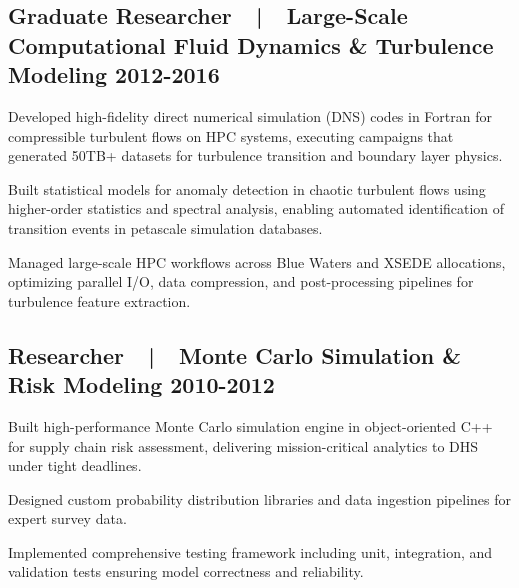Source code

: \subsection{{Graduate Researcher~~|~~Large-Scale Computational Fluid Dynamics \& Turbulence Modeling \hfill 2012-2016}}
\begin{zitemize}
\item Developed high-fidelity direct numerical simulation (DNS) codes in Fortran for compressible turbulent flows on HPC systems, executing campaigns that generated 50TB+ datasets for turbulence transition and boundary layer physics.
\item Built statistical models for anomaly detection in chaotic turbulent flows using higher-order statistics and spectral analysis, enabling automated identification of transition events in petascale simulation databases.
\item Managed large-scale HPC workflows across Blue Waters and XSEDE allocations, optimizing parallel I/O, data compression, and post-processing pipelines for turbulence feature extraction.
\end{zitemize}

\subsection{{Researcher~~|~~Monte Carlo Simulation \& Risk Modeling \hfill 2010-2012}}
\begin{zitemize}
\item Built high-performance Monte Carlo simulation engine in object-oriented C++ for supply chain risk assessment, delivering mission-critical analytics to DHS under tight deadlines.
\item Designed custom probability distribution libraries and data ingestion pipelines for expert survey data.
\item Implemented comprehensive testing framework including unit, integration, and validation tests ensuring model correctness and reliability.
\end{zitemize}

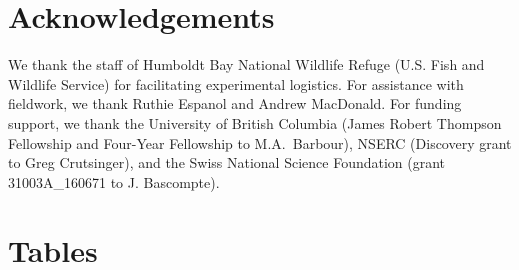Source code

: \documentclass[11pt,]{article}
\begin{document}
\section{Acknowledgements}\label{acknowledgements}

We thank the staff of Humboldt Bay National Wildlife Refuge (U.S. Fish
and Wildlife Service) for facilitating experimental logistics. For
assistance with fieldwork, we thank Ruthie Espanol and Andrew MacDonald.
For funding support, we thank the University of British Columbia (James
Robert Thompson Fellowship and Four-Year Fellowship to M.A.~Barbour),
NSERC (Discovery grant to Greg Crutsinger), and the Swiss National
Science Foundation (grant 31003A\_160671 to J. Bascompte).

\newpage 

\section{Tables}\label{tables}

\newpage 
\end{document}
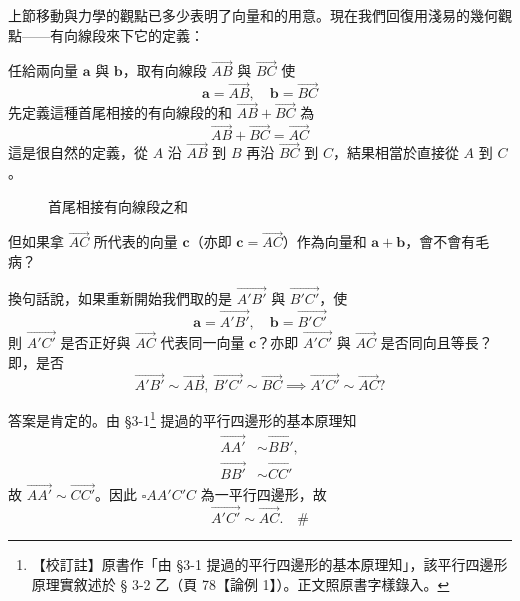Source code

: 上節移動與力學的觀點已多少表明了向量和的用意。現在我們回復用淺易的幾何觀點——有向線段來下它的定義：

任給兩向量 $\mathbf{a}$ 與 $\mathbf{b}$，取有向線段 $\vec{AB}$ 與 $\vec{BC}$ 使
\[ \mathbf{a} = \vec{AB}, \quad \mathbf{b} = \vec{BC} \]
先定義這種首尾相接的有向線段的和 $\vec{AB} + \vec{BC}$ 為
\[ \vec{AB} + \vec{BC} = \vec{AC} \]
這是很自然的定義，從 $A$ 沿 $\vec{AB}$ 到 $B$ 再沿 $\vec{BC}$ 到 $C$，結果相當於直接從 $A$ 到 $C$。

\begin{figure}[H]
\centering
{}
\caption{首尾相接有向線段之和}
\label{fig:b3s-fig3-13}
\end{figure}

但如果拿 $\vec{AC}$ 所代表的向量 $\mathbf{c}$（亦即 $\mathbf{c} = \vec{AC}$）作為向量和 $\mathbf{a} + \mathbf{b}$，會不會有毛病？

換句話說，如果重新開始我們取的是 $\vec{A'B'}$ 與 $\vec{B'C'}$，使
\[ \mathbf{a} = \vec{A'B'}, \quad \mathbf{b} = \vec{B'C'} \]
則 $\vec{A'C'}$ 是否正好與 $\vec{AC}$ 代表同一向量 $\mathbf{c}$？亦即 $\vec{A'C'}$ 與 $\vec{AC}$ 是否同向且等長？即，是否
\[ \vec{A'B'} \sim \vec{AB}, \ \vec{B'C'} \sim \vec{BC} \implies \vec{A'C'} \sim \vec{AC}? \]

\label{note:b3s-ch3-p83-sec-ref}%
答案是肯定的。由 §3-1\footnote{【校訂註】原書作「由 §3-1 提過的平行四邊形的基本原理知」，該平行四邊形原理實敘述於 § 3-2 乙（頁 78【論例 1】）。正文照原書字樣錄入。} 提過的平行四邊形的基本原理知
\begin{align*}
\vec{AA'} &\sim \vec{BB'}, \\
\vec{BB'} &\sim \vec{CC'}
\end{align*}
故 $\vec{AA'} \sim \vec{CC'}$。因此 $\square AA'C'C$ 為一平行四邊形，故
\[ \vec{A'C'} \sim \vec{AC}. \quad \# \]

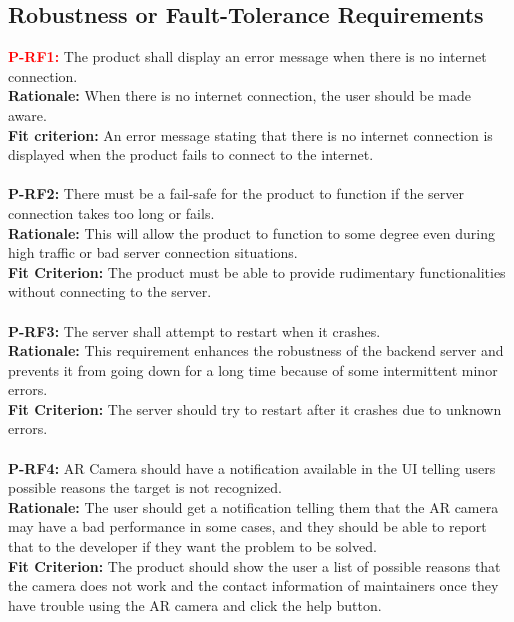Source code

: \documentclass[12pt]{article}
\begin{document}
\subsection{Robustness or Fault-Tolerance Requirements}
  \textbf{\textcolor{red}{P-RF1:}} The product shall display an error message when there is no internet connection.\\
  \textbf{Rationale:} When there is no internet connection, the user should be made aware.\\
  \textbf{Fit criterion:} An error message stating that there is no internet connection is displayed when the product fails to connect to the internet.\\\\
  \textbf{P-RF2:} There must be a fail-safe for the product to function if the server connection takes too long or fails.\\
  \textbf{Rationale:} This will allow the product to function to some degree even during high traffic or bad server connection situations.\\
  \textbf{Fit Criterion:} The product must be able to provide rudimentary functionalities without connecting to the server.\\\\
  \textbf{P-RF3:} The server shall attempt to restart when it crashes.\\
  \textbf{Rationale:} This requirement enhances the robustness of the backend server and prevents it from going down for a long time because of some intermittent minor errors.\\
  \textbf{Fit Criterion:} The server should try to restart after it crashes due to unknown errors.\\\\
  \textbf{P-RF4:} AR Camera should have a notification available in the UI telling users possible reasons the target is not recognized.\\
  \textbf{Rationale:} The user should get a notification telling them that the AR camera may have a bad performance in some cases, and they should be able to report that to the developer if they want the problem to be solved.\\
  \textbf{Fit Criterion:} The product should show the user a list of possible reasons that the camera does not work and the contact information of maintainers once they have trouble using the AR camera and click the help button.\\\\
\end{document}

━━━

• **What is being asked**: Each line in which the string "turbulent" is found must be copied from the data.

• **Result for this task**:
\item Developed high-fidelity direct numerical simulation (DNS) codes in Fortran for compressible turbulent flows on HPC systems, executing campaigns that generated 50TB+ datasets for turbulence transition and boundary layer physics.
\item Built statistical models for anomaly detection in chaotic turbulent flows using higher-order statistics and spectral analysis, enabling automated identification of transition events in petascale simulation databases.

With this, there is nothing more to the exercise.